- What to produce -
Please keep to the lines below from the one with "## How to run the **API** project" through the one with "- Set '**UserMorph.Api**'", and restate them word for word, ends included.
*** Data shown ***
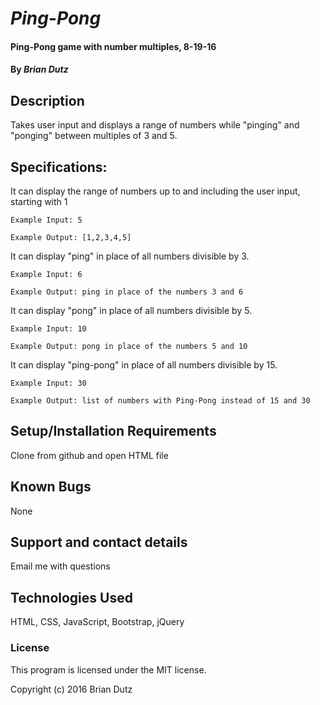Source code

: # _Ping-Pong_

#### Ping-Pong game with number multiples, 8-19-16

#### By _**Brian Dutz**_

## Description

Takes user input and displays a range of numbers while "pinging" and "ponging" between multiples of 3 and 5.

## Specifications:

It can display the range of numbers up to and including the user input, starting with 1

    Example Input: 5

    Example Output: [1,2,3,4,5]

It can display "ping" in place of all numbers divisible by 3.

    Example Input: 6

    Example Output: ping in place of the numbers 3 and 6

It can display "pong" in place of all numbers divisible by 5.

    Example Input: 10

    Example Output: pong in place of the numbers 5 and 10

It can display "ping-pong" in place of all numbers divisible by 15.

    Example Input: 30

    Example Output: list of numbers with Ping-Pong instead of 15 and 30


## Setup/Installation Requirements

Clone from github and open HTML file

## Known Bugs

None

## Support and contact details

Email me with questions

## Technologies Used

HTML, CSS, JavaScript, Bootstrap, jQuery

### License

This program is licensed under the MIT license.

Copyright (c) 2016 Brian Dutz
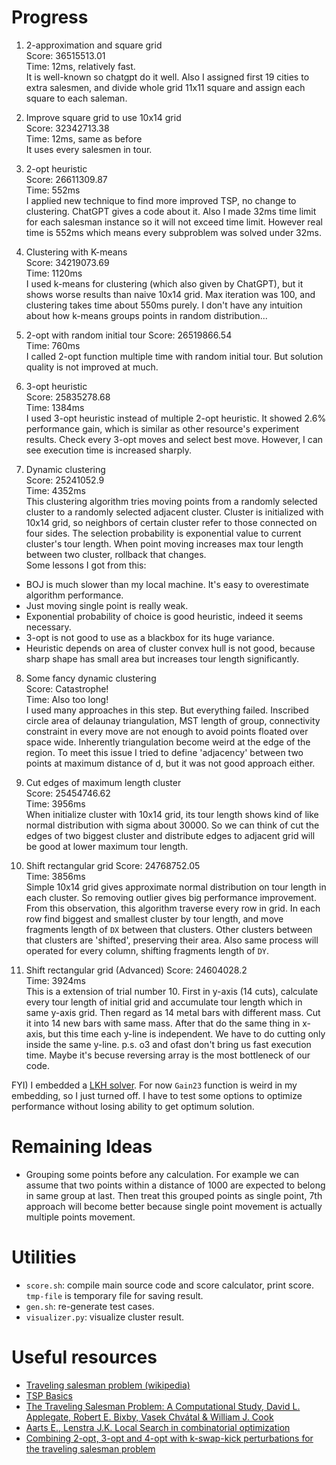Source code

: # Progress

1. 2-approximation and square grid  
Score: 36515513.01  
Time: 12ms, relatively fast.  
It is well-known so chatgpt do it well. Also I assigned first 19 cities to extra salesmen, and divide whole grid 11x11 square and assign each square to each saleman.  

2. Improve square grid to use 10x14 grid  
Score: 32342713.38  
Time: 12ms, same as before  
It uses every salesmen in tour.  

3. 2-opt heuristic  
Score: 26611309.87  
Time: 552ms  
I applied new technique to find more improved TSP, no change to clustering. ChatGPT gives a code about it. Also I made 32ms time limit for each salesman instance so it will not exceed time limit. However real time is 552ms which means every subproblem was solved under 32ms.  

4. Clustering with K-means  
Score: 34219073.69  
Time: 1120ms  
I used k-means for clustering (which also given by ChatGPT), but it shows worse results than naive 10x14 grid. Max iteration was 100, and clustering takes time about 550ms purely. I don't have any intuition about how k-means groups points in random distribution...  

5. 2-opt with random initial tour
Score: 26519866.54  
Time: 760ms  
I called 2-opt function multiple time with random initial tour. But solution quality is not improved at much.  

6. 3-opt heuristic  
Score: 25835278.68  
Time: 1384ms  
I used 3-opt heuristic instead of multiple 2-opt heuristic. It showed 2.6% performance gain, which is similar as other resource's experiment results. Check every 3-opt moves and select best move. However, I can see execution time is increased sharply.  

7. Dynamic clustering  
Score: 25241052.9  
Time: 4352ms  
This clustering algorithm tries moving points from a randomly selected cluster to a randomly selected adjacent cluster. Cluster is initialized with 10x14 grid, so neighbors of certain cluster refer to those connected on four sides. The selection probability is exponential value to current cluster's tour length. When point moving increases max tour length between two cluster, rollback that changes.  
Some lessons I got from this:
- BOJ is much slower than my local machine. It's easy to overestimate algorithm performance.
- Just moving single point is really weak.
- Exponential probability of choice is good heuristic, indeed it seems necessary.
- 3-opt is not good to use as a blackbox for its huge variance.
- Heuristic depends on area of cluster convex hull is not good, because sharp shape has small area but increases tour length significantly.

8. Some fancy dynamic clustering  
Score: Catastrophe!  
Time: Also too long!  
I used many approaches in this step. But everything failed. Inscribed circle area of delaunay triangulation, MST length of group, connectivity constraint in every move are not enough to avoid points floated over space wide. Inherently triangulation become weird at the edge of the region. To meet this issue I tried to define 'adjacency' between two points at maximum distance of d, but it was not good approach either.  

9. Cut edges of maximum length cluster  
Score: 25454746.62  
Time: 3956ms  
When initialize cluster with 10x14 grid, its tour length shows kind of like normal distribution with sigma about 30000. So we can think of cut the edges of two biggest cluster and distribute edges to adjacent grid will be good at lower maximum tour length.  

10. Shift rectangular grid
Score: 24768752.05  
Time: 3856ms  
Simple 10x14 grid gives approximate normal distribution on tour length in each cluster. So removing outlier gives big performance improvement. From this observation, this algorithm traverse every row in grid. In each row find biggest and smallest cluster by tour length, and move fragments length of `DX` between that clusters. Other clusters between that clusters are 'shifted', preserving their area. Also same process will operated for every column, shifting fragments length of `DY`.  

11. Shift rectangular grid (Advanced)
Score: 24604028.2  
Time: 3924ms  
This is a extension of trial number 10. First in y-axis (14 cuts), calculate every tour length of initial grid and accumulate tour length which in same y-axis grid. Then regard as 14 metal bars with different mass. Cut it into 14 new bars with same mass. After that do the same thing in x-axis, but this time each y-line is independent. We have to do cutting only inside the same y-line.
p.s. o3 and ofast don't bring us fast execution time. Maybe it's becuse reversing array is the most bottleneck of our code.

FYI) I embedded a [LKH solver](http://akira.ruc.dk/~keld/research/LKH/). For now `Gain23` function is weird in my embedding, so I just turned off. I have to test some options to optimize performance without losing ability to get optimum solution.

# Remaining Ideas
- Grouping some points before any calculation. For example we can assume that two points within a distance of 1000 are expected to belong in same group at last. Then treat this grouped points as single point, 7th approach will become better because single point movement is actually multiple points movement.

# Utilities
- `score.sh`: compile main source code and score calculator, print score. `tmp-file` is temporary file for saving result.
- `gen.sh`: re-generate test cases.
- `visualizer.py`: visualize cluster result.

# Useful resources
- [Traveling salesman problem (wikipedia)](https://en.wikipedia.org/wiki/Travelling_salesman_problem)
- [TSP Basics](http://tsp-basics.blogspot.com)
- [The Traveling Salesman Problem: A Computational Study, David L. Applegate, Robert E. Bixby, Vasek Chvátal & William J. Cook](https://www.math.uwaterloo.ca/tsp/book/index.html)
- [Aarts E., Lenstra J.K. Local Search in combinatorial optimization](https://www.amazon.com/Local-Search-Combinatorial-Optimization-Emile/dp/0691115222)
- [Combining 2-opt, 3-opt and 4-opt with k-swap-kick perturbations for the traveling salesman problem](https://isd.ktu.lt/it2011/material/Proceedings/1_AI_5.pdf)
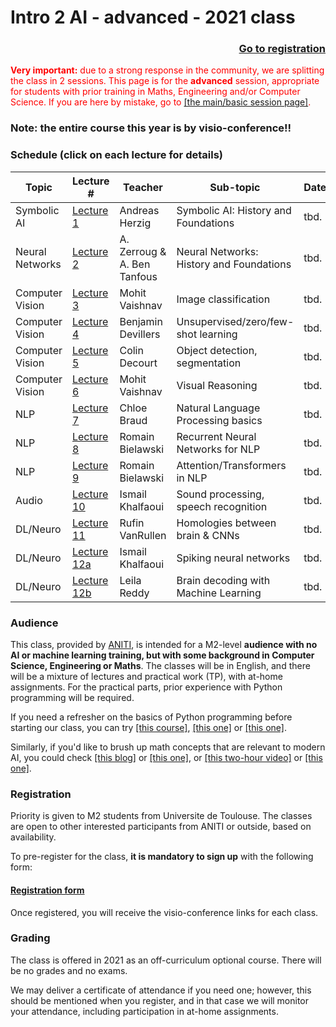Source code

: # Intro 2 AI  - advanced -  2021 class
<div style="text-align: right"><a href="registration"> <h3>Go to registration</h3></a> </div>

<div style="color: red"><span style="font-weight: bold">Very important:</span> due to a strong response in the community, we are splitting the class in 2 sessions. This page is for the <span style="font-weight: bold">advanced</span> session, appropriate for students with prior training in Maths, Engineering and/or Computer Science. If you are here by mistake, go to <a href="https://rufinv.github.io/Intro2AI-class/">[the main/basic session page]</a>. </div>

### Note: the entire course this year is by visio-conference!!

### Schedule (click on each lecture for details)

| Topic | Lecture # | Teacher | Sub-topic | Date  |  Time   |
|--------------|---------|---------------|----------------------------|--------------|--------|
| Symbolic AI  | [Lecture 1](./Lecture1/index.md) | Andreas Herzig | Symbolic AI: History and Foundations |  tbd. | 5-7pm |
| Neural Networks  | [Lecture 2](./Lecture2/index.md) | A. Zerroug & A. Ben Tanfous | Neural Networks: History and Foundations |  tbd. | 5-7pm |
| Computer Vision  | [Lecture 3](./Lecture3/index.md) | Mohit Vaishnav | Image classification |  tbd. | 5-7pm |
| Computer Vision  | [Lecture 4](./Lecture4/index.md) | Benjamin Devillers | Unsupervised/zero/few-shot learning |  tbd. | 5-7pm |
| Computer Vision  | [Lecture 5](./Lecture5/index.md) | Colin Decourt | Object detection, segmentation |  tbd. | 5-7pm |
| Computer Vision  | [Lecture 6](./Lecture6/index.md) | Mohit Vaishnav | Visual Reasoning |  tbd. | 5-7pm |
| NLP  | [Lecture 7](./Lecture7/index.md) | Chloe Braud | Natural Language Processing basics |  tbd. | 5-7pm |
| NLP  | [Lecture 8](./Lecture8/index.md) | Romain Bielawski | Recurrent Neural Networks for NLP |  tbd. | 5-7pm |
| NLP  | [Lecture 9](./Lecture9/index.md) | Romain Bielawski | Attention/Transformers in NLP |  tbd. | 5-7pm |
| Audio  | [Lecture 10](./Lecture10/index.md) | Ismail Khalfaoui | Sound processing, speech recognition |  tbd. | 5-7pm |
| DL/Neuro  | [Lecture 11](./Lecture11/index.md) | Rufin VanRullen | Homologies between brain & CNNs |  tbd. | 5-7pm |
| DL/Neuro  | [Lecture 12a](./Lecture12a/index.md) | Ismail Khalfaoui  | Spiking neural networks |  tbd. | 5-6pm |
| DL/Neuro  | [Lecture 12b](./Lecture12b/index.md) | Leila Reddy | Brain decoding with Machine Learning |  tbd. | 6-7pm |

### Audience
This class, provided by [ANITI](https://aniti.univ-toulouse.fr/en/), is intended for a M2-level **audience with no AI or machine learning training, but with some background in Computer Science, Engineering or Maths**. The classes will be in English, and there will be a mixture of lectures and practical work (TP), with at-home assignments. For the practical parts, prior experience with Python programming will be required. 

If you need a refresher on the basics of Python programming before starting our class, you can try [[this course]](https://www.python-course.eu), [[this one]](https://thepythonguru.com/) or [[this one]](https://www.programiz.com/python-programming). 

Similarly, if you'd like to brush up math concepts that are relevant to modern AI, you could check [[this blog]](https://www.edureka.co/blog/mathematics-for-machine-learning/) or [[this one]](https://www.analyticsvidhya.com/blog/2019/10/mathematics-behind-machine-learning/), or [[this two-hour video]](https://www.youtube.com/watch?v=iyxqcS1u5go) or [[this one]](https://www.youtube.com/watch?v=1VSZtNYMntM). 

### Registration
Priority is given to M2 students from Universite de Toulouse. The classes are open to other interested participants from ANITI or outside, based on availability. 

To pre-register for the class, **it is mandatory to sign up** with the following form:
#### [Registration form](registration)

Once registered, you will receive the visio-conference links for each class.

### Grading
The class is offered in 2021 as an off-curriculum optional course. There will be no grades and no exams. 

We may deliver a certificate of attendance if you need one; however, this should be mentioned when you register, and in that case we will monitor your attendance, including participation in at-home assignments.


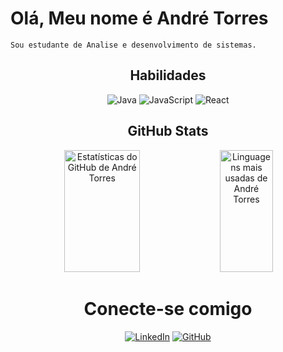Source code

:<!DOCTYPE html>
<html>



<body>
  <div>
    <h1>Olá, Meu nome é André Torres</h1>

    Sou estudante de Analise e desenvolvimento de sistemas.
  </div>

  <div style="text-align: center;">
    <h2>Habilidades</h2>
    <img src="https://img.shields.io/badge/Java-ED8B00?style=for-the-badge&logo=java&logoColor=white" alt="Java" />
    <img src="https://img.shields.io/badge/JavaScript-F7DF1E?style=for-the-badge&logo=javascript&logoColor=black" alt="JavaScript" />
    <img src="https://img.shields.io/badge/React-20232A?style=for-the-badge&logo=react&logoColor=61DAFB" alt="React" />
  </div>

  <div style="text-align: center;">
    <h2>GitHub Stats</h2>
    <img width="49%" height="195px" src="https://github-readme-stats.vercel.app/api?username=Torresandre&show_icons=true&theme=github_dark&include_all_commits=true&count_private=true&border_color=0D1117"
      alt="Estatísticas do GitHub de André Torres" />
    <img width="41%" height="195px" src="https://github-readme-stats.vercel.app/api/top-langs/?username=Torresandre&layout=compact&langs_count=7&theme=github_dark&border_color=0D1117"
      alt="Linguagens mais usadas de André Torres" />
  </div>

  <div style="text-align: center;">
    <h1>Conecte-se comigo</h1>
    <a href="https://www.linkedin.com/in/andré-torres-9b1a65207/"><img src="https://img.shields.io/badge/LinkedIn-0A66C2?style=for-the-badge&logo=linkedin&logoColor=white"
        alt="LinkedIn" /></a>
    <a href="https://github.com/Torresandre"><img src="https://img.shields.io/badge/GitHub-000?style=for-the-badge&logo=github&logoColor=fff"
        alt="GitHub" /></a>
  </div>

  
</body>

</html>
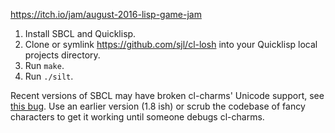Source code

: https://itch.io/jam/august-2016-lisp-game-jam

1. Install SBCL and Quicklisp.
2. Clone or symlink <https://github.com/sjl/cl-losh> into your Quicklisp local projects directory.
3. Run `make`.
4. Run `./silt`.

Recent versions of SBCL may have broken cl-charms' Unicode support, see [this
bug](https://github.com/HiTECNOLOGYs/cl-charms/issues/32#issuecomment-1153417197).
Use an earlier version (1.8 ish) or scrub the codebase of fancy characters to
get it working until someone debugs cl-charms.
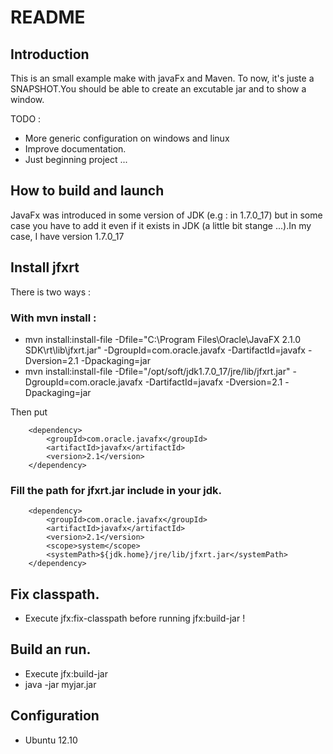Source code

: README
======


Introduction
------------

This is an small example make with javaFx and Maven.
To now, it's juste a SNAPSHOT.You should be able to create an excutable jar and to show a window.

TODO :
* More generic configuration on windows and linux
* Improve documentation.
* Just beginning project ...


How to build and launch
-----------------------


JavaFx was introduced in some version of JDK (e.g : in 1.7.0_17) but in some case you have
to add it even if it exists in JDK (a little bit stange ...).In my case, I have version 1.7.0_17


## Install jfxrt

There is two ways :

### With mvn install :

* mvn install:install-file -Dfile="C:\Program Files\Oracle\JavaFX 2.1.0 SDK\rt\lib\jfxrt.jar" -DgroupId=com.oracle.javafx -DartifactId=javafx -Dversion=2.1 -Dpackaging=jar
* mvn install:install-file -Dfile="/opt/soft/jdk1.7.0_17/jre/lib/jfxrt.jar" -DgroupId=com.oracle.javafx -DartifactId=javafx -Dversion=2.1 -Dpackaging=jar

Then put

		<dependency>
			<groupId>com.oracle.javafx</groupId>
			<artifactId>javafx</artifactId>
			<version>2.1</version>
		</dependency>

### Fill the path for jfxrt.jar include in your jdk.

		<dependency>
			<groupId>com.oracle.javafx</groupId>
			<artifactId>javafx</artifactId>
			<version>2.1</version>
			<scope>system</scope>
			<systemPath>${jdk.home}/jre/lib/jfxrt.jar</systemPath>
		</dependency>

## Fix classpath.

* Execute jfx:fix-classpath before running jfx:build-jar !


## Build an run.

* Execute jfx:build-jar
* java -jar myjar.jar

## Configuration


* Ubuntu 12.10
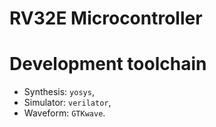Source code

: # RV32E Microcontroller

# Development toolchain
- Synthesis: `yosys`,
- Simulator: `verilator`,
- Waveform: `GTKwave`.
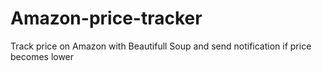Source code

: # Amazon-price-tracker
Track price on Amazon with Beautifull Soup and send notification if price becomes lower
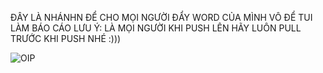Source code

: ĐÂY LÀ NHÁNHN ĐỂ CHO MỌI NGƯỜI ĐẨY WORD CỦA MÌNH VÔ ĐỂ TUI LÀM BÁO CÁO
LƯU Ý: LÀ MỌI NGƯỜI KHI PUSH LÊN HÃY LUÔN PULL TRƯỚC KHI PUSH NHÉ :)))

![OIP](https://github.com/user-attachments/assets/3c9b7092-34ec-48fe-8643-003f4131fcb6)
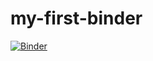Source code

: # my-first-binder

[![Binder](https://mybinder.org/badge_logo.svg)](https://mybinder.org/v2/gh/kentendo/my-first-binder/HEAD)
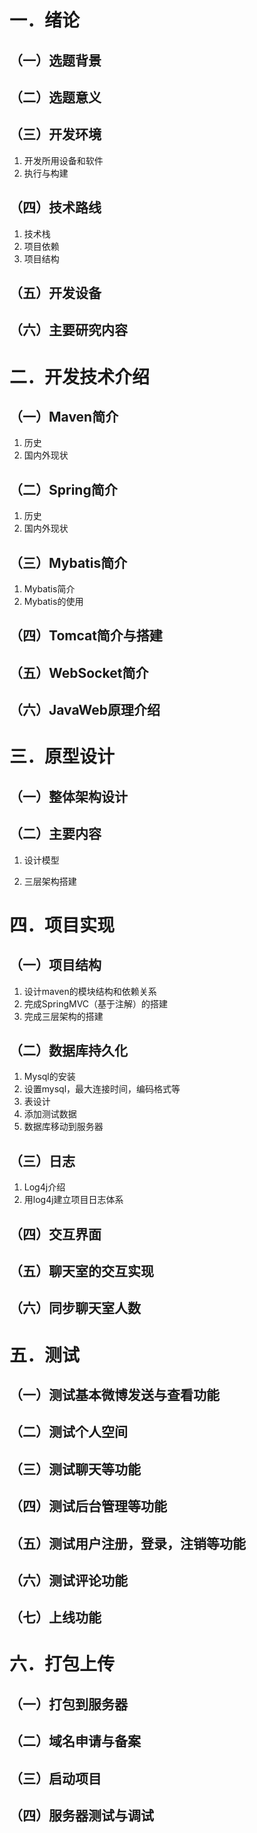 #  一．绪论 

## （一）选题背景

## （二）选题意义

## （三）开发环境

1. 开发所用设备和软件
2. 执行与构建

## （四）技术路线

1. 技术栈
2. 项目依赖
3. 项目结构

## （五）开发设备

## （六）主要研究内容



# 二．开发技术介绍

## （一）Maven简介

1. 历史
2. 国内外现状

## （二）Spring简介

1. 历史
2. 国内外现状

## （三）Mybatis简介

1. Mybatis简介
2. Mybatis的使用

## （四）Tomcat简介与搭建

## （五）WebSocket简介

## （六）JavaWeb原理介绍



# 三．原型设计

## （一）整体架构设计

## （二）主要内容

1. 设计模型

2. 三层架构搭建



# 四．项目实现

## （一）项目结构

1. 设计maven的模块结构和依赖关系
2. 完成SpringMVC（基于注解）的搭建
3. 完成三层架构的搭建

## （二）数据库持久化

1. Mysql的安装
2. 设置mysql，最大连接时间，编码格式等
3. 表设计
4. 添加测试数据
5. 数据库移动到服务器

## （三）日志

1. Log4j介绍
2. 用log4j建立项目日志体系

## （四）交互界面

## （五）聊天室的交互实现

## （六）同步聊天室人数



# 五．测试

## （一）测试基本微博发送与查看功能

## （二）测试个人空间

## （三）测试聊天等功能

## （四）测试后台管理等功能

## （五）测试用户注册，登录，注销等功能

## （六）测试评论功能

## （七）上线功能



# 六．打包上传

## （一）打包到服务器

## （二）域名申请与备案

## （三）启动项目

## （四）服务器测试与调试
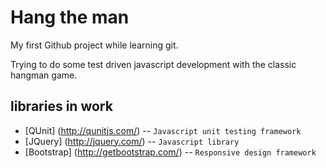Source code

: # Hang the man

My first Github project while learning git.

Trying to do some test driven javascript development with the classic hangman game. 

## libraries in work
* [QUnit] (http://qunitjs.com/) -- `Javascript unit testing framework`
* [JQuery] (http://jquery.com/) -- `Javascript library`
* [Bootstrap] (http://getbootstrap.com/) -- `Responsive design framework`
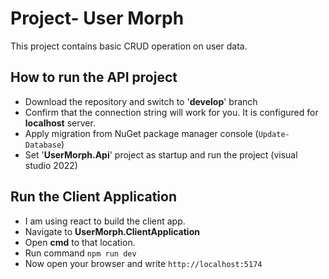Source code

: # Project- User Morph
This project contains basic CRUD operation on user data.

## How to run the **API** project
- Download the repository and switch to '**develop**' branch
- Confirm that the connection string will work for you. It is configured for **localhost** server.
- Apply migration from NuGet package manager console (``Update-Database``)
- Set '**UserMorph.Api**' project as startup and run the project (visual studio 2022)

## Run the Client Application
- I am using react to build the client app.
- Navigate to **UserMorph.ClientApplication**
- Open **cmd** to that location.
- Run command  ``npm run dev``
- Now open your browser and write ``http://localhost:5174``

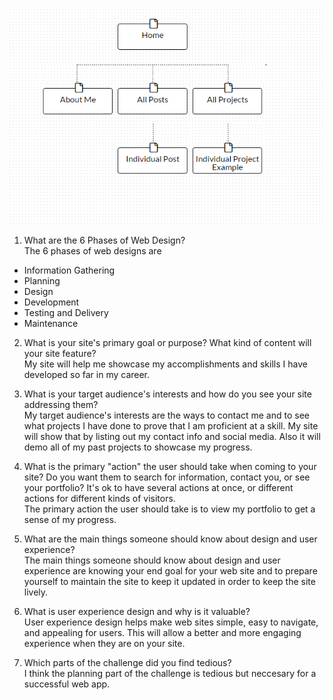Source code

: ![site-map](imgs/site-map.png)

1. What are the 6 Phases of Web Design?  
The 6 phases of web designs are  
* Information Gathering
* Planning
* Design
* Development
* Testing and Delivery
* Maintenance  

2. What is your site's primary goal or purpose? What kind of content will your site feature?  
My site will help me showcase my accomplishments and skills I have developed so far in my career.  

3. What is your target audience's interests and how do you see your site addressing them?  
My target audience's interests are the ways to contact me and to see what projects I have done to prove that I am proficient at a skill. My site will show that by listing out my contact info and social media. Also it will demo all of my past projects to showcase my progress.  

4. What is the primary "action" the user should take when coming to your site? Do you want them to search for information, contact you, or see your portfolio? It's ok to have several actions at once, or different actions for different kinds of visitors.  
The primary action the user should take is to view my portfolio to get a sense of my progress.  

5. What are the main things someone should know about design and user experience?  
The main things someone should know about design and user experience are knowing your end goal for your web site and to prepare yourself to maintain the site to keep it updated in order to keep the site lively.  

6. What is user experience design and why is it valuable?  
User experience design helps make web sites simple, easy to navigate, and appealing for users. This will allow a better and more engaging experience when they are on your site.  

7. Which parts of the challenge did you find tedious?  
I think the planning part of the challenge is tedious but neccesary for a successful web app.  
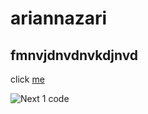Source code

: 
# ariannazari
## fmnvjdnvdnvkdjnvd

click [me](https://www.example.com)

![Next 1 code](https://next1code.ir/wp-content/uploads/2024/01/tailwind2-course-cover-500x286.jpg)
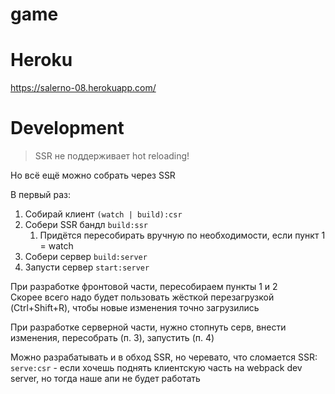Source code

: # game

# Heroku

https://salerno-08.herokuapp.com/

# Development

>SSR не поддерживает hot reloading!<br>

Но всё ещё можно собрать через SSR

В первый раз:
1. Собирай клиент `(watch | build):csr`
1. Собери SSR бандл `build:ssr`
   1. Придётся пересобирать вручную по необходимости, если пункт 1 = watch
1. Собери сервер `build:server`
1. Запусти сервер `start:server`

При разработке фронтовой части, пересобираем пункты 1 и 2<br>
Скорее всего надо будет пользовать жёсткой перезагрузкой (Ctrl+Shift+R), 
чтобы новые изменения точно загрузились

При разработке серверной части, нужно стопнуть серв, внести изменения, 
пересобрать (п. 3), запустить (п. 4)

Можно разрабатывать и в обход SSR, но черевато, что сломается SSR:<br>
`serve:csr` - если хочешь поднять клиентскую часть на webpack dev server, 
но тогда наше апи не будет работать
*** End of Data shown ***
- Completed exercise -
## How to run the **API** project
- Download the repository and switch to '**develop**' branch
- Confirm that the connection string will work for you. It is configured for **localhost** server.
- Apply migration from NuGet package manager console (``Update-Database``)
- Set '**UserMorph.Api**' project as startup and run the project (visual studio 2022)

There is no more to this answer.